- **WHAT YOU HAVE TO DO**
Going through the records that follow, please count the lines with "their" in them and give only the count.

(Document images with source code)
-- -- --

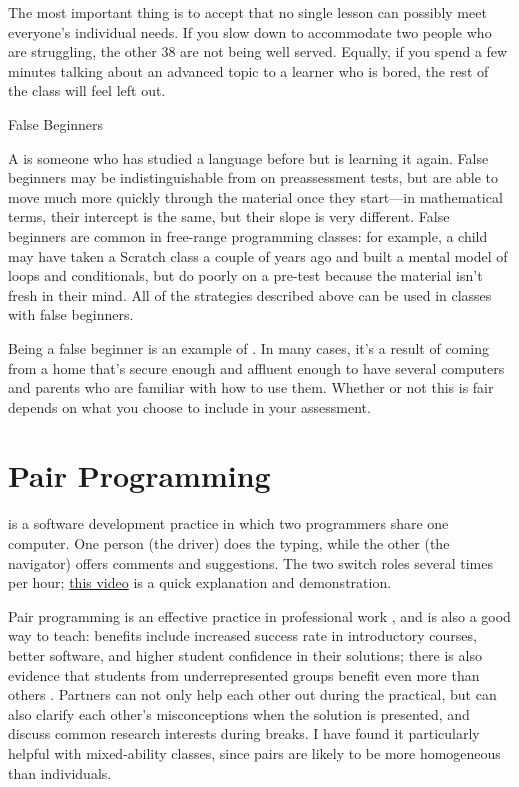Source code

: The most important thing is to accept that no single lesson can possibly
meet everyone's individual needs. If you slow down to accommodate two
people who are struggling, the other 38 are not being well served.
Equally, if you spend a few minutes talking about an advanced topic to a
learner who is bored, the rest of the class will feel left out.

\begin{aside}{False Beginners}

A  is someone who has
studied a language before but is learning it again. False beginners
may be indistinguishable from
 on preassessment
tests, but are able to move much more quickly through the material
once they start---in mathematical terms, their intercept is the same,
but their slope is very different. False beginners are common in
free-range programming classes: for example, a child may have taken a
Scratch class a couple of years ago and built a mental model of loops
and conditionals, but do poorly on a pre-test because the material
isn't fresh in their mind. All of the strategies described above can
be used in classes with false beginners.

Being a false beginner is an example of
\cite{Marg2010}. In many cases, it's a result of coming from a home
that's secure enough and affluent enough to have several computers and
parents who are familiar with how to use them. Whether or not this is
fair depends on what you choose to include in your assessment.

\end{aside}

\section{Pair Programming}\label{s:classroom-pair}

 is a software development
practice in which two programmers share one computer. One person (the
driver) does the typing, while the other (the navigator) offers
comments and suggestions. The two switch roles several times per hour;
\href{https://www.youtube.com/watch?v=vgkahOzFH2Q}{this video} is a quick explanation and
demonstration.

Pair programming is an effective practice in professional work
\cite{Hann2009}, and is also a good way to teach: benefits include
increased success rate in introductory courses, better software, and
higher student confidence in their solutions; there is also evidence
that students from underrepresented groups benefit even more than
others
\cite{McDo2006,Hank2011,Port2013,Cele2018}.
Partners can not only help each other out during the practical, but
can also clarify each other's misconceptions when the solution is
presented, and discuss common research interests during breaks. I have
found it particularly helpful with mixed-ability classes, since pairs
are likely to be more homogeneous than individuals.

-- -- --

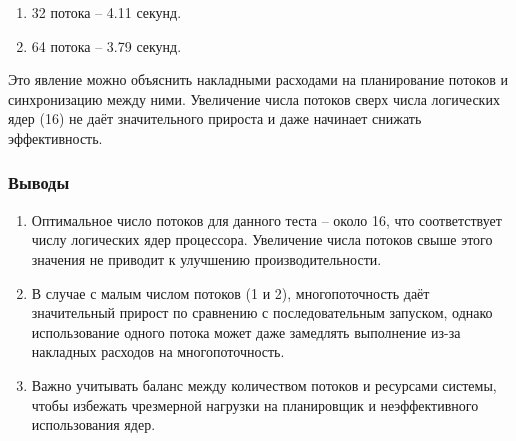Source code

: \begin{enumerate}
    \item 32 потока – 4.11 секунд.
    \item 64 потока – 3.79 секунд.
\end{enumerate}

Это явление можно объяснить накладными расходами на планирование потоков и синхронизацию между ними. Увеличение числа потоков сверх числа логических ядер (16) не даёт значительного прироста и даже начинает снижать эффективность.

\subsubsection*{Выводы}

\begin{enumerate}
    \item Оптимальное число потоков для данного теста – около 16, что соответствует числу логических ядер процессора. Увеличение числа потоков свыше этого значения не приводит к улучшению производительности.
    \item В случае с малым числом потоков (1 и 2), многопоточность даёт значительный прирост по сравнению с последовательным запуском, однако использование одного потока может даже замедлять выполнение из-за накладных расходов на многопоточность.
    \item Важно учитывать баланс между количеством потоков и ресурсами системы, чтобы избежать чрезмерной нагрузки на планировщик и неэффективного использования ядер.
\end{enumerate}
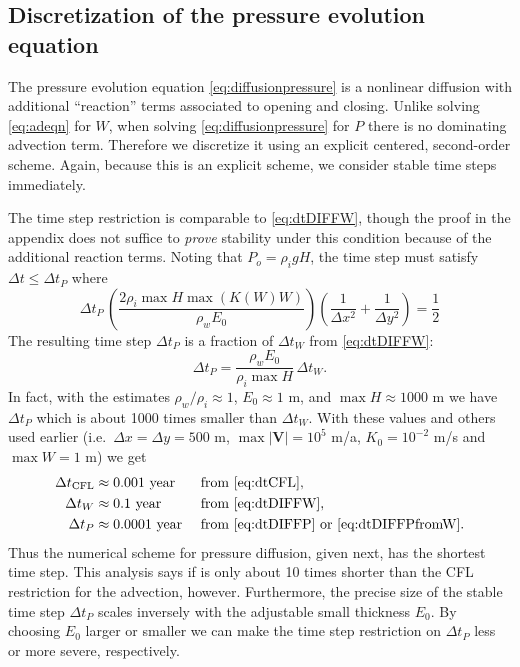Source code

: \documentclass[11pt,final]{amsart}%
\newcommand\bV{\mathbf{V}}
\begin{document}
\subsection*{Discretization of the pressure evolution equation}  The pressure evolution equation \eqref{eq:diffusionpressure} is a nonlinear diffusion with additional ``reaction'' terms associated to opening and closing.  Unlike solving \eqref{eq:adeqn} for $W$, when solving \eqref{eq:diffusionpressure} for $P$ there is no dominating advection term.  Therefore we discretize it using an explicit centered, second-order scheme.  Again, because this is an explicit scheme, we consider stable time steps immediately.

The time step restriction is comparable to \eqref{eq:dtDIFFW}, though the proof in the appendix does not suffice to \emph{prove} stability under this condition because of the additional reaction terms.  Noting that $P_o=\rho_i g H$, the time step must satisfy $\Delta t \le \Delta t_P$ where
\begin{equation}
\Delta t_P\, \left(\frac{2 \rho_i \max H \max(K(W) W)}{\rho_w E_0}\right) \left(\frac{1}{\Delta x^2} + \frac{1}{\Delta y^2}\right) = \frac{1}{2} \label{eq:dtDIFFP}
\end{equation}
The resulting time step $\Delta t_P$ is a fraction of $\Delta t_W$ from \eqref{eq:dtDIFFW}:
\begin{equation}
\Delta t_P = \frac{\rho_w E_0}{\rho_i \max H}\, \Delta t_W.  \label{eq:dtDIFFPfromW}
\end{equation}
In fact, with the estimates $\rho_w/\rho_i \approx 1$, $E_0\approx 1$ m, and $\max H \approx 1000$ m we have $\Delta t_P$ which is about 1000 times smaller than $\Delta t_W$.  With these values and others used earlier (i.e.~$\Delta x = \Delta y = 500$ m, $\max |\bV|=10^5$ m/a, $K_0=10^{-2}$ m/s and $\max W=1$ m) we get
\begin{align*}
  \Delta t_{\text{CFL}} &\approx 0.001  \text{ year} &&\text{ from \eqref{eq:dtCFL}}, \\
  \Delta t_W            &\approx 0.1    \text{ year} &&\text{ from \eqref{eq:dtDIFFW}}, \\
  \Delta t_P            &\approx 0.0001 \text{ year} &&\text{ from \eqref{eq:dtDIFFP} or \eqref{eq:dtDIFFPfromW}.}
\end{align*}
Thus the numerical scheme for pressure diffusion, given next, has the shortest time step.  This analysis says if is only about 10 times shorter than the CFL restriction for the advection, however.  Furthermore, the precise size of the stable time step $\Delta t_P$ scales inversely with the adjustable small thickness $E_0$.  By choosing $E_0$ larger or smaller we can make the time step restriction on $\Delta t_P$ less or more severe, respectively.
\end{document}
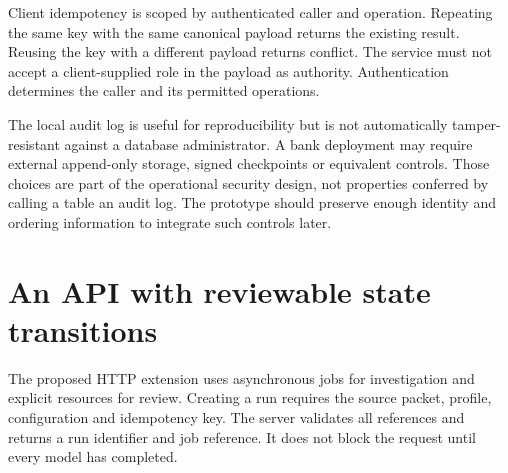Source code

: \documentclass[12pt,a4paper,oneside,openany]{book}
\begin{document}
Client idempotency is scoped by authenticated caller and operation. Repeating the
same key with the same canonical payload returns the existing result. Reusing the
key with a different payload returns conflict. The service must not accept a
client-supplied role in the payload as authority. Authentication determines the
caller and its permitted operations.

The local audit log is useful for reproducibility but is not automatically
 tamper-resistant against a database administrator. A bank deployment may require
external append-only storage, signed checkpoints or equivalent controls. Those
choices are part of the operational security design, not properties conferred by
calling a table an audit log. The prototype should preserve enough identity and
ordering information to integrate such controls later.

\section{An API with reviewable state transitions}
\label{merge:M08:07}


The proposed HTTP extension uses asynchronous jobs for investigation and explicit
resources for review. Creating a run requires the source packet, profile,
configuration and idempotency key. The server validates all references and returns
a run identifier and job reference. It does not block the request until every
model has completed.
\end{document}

-- -- --

- **RESPONSE BELOW**
4